NED mourns the passing of dear friend and colleague Nadia Diuk

Nadia DiukIt was with deep sadness the Board and staff of the National Endowment for Democracy (NED) learned of the passing of our long-time colleague and friend Nadia Diuk.  Nadia, who had served the Endowment for 32 years, most recently as Senior Advisor and previously as Vice President for Programs, died at home on January 23, 2019 after a long illness.

National Endowment for Democracy President Carl Gershman spoke for all who knew and worked with Nadia, saying, “Nadia blessed us with her work, her dedication, her brilliance, and her friendship.  We loved her deeply, and she will be missed by us all. May her soul rest in peace.”

The daughter of Ukrainian refugees who fled to Great Britain during World War II, Nadia dedicated her life and work to the advancement of freedom and democracy not just in Ukraine, but throughout the entire region that had been dominated by, and later liberated from, the Soviet Union.
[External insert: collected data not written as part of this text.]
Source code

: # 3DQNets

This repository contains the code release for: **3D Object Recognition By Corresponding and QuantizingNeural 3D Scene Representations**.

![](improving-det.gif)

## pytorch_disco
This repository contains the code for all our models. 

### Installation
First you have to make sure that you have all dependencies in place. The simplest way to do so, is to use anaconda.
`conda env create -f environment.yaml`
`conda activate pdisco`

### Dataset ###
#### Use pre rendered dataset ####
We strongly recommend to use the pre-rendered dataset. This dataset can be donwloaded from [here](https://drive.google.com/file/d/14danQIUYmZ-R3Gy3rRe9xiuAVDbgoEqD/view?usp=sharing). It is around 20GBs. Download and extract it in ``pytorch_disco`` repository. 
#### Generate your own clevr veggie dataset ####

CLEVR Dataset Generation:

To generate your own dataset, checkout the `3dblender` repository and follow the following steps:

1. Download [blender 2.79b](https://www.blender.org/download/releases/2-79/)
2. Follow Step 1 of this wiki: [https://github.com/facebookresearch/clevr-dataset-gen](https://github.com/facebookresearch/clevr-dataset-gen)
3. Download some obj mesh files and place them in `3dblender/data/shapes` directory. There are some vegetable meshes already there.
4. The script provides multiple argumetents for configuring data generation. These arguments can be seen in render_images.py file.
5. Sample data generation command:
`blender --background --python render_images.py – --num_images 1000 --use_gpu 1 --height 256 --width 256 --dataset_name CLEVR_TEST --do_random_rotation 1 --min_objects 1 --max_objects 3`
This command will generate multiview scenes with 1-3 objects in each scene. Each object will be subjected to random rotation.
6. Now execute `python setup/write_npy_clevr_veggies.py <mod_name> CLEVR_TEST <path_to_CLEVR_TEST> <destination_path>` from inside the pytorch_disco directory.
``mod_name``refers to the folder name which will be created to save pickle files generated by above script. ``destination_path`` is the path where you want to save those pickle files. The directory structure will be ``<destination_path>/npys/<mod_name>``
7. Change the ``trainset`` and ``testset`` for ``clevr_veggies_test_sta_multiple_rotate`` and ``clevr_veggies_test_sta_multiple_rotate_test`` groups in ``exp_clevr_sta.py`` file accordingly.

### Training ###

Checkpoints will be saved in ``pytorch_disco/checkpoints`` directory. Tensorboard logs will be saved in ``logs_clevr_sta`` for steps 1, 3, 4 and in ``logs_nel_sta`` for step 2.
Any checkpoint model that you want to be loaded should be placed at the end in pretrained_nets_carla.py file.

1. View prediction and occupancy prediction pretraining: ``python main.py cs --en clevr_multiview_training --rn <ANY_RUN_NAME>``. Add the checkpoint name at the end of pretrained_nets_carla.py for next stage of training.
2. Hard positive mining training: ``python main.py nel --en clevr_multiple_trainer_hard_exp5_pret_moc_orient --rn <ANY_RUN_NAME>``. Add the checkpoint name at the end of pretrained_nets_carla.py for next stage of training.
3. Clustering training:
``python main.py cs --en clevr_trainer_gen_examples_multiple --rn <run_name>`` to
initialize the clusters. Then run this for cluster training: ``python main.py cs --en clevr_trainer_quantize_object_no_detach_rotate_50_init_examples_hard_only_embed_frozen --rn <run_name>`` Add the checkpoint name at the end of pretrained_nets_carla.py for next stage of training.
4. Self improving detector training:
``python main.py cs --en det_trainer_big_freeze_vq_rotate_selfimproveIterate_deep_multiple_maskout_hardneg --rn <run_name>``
Nadia came to NED as a program officer in 1987, three years after the Endowment’s founding, and went on to lead the NED’s grant making in Europe and Eurasia, providing crucial support to countless civil-society groups throughout Eastern Europe and the Soviet Union.  Later in her career, she added Latin America and the Caribbean and Africa programs to her NED portfolio.

On January 22, 2019, a day before her passing, Nadia received The Order of Princess Olga (III degree), one of Ukraine’s highest state honors, from the President of Ukraine in recognition of her life’s work in furthering democracy and supporting Ukraine’s sovereignty.

Marc Plattner, the co-editor of NED’s Journal of Democracy and first Director of Programs, and who worked closely with Nadia throughout her tenure at NED, reflected that “Nadia was deeply committed to her Ukrainian heritage, but she was no less committed to freedom and democracy–not only for the people of Ukraine, but for peoples everywhere. She will be sorely missed by all who witnessed her unrelenting labors in support of democracy in the former Soviet bloc and around the world.”

A historian by training, Nadia’s work was informed by her deep knowledge and research about the diverse peoples of the Soviet Union and the “Captive Nations.”  She co-authored two books, the Hidden Nations (1990), and New Nations Rising (1992), detailing the struggles of these populations for freedom and self-determination.  In 2012, she authored a third book, The Next Generation in Russia, Ukraine, and Azerbaijan.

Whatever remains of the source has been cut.